**WHAT YOU NEED TO DO**
All that should come back is the lines of the data below from the one containing "### Contact ###" to the one containing "#### Core work", inclusive, exactly as they stand.

ENTRIES SUPPLIED START

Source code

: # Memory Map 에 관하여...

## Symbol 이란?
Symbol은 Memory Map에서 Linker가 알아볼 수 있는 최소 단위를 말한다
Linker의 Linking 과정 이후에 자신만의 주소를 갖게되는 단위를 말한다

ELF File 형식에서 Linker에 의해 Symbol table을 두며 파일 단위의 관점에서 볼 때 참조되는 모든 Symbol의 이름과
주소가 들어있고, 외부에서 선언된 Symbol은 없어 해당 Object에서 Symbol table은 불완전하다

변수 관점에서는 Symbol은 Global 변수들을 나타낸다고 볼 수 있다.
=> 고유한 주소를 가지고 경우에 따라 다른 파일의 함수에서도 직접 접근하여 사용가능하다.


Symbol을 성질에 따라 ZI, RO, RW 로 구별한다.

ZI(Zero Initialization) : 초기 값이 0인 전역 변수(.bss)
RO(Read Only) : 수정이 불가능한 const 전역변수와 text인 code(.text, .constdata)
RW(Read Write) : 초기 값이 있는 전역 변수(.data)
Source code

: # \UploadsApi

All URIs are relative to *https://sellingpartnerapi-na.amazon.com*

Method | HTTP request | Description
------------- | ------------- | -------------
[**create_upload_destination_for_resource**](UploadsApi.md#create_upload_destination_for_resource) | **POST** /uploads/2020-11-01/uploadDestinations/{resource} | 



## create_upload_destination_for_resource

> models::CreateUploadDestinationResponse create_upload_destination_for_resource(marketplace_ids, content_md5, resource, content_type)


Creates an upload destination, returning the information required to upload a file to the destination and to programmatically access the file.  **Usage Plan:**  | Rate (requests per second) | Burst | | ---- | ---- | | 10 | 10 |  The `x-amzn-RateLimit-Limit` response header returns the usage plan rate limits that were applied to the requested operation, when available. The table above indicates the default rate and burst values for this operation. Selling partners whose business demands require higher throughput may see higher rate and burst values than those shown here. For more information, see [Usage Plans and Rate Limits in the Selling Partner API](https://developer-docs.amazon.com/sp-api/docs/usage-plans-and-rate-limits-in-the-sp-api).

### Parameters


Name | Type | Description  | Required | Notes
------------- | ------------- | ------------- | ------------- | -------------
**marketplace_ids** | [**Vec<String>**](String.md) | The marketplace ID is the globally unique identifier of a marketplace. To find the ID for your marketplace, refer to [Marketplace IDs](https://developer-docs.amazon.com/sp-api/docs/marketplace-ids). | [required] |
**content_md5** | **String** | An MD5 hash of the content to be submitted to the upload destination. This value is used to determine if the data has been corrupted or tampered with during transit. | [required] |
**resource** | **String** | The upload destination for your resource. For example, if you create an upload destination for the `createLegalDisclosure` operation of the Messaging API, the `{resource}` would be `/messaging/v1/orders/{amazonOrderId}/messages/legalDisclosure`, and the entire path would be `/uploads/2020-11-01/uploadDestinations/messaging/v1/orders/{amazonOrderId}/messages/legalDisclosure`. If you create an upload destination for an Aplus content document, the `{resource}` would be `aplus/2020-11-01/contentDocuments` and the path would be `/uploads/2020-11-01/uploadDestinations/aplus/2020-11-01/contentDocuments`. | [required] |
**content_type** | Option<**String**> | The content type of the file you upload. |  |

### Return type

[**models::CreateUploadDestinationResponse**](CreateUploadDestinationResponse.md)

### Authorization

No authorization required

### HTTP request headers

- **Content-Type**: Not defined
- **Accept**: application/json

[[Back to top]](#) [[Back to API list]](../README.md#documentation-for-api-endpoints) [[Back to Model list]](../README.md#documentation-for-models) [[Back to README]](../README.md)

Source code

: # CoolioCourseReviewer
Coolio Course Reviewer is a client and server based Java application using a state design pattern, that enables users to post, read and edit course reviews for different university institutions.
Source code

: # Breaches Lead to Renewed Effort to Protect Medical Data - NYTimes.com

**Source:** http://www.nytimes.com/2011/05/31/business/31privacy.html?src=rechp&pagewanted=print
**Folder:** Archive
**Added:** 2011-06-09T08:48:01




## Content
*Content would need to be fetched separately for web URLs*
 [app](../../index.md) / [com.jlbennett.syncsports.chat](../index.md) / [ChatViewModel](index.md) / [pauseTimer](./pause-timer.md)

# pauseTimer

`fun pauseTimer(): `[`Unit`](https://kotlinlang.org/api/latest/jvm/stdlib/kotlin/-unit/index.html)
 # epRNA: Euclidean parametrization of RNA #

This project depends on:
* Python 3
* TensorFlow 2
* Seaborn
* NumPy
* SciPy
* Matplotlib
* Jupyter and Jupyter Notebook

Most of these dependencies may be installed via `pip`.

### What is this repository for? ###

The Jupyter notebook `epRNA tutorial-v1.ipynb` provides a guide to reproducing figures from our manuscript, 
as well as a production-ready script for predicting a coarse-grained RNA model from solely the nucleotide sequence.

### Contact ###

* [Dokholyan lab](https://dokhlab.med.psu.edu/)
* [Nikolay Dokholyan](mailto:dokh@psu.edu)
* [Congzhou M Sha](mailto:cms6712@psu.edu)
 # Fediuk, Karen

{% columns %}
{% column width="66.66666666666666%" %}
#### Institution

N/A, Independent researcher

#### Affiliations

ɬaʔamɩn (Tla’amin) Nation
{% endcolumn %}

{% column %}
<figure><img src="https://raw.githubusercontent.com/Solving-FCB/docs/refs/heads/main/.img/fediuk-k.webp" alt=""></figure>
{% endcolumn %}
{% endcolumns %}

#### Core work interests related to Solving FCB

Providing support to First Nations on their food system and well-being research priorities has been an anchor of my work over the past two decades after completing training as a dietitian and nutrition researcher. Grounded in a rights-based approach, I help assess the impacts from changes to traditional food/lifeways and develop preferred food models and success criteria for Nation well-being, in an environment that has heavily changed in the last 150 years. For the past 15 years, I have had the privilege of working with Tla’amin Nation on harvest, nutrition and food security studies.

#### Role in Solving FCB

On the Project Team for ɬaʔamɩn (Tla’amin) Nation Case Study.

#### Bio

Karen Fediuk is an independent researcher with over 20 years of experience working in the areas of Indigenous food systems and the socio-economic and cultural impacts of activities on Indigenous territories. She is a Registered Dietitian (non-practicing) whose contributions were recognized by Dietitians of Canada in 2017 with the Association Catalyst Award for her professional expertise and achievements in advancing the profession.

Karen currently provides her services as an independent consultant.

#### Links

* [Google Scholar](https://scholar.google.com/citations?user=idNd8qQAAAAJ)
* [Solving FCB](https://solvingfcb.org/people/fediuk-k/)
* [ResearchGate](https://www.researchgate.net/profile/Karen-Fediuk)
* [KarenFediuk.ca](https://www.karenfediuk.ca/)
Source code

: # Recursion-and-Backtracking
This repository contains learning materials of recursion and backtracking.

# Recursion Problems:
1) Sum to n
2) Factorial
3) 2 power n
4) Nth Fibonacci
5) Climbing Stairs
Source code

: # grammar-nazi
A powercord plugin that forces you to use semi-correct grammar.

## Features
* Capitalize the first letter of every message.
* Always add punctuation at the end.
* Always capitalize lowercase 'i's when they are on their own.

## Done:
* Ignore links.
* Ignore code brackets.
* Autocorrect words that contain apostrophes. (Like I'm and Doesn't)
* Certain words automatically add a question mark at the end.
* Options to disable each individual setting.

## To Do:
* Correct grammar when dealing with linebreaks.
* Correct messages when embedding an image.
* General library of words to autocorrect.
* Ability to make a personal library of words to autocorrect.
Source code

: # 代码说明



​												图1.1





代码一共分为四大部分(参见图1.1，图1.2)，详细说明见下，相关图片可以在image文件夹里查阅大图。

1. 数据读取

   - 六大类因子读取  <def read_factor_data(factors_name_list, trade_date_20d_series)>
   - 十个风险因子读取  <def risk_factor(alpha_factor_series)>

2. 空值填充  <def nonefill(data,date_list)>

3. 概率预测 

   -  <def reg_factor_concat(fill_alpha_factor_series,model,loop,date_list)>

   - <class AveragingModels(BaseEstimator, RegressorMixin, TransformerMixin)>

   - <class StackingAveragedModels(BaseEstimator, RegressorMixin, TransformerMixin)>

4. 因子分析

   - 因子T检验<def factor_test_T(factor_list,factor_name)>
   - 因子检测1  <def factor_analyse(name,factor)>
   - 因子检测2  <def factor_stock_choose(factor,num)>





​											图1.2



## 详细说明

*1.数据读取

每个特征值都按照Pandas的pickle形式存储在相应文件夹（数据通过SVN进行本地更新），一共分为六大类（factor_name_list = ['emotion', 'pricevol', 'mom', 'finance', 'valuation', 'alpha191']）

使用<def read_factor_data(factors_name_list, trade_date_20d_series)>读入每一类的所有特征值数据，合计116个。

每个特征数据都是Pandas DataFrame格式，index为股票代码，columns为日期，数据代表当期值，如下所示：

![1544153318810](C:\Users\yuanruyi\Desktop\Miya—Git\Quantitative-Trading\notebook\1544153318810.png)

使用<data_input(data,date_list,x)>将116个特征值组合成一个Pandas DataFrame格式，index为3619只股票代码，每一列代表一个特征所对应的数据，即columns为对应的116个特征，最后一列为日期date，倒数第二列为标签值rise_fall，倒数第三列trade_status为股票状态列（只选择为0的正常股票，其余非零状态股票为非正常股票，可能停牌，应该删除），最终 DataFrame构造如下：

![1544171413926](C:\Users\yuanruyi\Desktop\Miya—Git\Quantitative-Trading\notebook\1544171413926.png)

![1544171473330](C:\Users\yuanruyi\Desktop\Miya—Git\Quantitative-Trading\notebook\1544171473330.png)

ENTRIES SUPPLIED END
ENTRIES SUPPLIED START

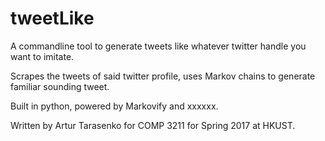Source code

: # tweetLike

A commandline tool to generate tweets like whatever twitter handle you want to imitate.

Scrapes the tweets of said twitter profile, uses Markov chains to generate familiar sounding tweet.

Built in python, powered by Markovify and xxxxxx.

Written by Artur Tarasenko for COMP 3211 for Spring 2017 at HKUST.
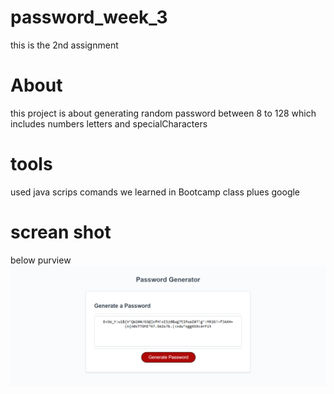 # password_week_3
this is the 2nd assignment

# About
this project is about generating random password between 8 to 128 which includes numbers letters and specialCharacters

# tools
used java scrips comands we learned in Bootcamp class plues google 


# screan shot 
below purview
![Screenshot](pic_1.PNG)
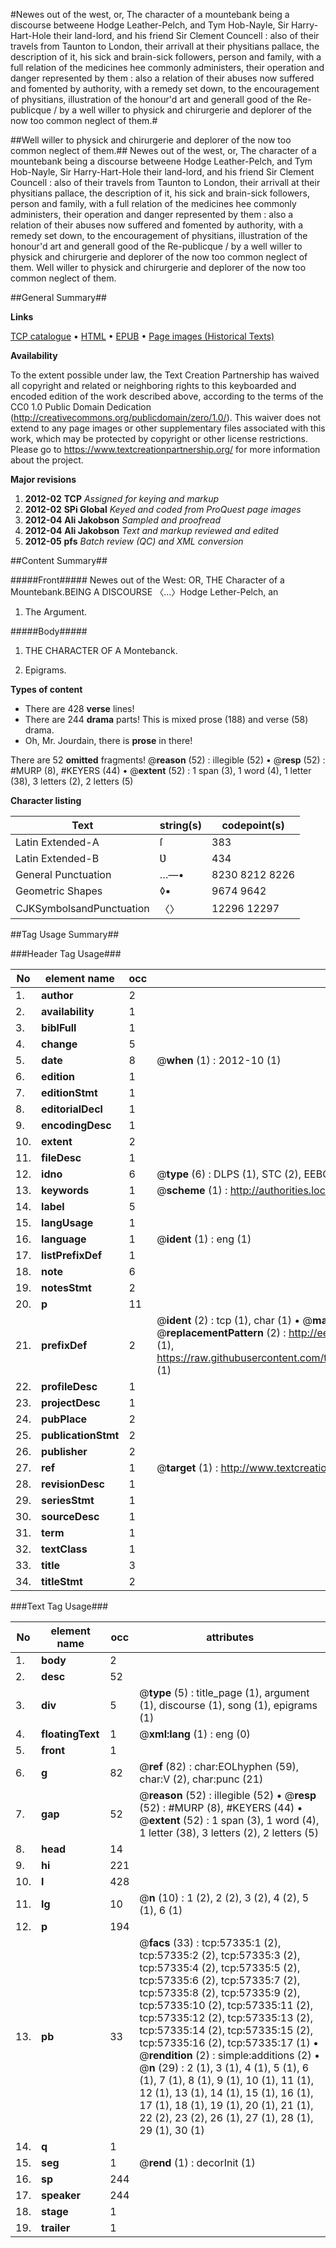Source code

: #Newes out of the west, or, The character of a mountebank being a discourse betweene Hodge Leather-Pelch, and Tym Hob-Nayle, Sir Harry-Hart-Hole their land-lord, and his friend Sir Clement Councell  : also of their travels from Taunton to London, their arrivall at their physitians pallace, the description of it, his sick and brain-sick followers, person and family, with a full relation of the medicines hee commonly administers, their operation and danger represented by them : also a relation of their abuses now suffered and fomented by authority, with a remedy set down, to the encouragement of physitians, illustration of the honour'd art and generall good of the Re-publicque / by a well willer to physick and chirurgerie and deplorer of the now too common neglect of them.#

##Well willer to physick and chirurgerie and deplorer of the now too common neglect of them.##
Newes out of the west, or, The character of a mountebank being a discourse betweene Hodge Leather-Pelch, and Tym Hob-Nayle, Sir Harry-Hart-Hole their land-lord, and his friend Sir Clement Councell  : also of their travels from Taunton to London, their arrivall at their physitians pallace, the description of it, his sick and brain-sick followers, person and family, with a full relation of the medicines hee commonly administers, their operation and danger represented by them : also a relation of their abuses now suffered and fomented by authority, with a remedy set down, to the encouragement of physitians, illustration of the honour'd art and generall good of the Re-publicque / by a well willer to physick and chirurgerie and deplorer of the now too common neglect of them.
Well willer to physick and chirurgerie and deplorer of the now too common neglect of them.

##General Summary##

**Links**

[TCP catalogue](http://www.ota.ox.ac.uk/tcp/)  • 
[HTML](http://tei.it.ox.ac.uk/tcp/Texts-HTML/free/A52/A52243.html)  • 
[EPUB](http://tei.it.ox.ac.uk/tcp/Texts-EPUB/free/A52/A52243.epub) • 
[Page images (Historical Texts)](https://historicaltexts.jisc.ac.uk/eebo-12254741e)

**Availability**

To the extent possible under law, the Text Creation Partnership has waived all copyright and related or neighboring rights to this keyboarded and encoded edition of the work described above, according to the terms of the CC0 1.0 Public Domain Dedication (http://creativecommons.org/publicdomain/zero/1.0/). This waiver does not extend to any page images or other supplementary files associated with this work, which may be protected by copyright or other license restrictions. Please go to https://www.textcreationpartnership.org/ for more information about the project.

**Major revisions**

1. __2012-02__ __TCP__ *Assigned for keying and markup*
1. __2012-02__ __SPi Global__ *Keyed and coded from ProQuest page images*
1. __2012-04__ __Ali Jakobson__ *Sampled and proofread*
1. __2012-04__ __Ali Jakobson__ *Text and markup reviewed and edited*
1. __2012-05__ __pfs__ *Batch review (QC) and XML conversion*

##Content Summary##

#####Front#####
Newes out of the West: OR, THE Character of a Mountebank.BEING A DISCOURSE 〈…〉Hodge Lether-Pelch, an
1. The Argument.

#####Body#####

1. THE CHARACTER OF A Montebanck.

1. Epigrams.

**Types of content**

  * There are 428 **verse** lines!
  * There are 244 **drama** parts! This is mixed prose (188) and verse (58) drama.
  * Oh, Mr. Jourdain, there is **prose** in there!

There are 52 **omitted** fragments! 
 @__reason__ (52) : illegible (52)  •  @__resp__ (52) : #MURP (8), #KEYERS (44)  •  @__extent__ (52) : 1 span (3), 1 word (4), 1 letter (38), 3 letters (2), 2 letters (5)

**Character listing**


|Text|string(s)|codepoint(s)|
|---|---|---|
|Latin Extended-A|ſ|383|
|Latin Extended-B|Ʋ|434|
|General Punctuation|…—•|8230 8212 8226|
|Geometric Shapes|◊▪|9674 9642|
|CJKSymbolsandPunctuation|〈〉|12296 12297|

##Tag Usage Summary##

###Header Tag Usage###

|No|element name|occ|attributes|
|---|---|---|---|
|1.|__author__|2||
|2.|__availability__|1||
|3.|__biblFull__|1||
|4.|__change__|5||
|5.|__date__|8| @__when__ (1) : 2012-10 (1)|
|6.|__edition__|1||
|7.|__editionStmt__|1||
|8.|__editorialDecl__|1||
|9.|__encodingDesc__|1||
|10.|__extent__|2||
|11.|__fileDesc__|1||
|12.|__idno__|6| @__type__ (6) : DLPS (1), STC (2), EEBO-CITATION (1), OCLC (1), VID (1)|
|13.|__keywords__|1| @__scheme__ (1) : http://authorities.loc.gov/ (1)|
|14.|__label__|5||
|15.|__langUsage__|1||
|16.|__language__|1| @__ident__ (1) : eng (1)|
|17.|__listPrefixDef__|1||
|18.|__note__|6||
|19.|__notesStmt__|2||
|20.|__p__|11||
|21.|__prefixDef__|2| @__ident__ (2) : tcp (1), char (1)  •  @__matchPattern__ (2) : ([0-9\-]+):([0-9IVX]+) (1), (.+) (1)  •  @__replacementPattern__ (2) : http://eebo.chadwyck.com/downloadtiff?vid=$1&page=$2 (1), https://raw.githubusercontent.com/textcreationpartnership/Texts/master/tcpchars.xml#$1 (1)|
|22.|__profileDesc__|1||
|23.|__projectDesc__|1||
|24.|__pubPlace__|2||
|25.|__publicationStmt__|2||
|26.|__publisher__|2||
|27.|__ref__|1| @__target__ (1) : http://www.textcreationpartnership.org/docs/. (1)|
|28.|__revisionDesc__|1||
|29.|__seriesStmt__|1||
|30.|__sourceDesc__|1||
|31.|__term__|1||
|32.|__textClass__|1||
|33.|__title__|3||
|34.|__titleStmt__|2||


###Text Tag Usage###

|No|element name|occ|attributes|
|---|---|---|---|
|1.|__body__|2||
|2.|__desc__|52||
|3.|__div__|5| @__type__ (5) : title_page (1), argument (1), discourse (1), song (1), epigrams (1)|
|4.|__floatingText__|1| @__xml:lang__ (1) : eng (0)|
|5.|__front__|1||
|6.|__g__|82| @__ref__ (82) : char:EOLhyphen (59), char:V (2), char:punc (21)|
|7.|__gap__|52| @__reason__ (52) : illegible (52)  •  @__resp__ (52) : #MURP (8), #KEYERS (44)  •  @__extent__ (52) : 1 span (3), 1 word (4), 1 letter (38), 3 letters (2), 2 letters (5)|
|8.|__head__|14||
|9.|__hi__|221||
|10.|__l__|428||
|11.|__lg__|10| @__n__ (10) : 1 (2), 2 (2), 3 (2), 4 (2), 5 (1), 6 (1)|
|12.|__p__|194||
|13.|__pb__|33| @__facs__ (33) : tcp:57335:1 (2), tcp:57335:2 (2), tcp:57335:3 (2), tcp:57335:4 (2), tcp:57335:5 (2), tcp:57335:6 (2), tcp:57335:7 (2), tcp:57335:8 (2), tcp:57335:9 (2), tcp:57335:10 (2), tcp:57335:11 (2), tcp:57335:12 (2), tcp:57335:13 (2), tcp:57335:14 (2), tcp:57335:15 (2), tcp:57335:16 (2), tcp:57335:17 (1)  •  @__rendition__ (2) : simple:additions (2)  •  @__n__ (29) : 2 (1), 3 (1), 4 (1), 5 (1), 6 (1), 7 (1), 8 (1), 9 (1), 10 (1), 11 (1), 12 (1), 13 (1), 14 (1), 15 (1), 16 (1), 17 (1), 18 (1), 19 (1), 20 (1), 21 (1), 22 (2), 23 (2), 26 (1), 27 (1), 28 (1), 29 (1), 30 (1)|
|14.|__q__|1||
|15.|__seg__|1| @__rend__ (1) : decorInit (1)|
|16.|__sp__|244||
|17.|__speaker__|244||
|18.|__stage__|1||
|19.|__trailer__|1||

ENTRIES SUPPLIED END
ENTRIES SUPPLIED START

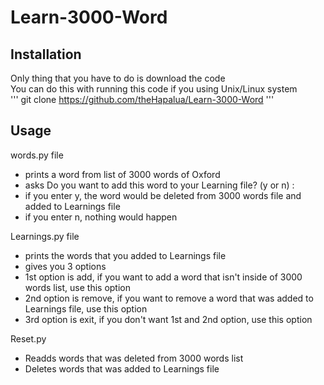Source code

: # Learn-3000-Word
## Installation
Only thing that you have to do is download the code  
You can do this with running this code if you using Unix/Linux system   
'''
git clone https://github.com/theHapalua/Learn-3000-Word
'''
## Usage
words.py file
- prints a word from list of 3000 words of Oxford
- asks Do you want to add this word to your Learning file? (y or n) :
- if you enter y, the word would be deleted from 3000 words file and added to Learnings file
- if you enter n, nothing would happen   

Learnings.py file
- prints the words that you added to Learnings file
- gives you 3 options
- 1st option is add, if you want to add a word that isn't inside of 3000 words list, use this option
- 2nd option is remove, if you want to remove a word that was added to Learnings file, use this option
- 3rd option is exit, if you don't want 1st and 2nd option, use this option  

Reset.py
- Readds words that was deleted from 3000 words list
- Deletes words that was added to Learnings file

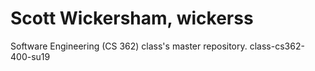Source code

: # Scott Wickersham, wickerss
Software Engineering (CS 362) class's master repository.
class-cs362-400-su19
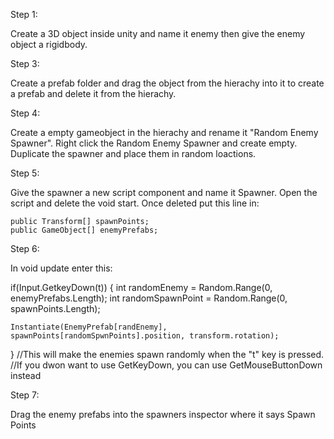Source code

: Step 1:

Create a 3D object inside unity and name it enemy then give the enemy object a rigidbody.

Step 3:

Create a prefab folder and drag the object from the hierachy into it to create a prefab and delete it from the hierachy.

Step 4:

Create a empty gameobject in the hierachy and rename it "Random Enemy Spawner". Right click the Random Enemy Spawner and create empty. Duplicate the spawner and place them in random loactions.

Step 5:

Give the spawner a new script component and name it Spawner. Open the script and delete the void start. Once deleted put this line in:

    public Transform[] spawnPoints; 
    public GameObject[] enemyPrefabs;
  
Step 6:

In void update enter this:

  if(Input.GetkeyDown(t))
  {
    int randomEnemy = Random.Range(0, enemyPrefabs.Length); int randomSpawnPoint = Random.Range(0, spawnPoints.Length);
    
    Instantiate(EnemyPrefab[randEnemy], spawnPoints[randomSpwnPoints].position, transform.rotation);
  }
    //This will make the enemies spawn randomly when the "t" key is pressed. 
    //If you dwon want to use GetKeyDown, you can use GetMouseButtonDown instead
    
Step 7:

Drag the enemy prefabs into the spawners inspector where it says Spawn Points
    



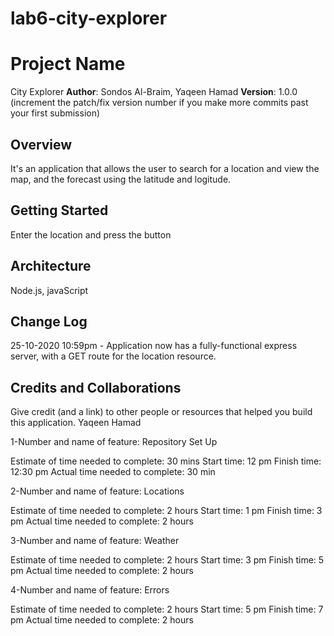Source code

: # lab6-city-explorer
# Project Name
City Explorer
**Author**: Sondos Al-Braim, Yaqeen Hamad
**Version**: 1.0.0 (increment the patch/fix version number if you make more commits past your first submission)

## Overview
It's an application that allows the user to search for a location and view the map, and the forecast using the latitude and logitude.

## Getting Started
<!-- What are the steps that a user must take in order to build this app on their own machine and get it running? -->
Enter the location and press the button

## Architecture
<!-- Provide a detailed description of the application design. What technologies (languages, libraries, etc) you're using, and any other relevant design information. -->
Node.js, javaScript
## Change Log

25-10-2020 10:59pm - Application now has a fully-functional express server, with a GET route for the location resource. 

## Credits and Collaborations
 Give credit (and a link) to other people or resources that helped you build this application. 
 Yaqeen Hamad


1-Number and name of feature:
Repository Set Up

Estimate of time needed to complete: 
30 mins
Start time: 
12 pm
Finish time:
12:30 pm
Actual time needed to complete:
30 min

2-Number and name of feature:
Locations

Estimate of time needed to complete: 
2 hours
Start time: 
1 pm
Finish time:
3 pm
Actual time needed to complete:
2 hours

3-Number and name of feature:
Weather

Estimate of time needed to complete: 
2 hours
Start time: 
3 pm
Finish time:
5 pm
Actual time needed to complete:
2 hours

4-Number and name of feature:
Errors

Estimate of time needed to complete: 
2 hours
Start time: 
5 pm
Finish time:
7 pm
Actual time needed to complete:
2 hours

ENTRIES SUPPLIED END

**EXERCISE OUTPUT**
### Contact ###

* [Dokholyan lab](https://dokhlab.med.psu.edu/)
* [Nikolay Dokholyan](mailto:dokh@psu.edu)
* [Congzhou M Sha](mailto:cms6712@psu.edu)
 # Fediuk, Karen

{% columns %}
{% column width="66.66666666666666%" %}
#### Institution

N/A, Independent researcher

#### Affiliations

ɬaʔamɩn (Tla’amin) Nation
{% endcolumn %}

{% column %}
<figure><img src="https://raw.githubusercontent.com/Solving-FCB/docs/refs/heads/main/.img/fediuk-k.webp" alt=""></figure>
{% endcolumn %}
{% endcolumns %}

#### Core work interests related to Solving FCB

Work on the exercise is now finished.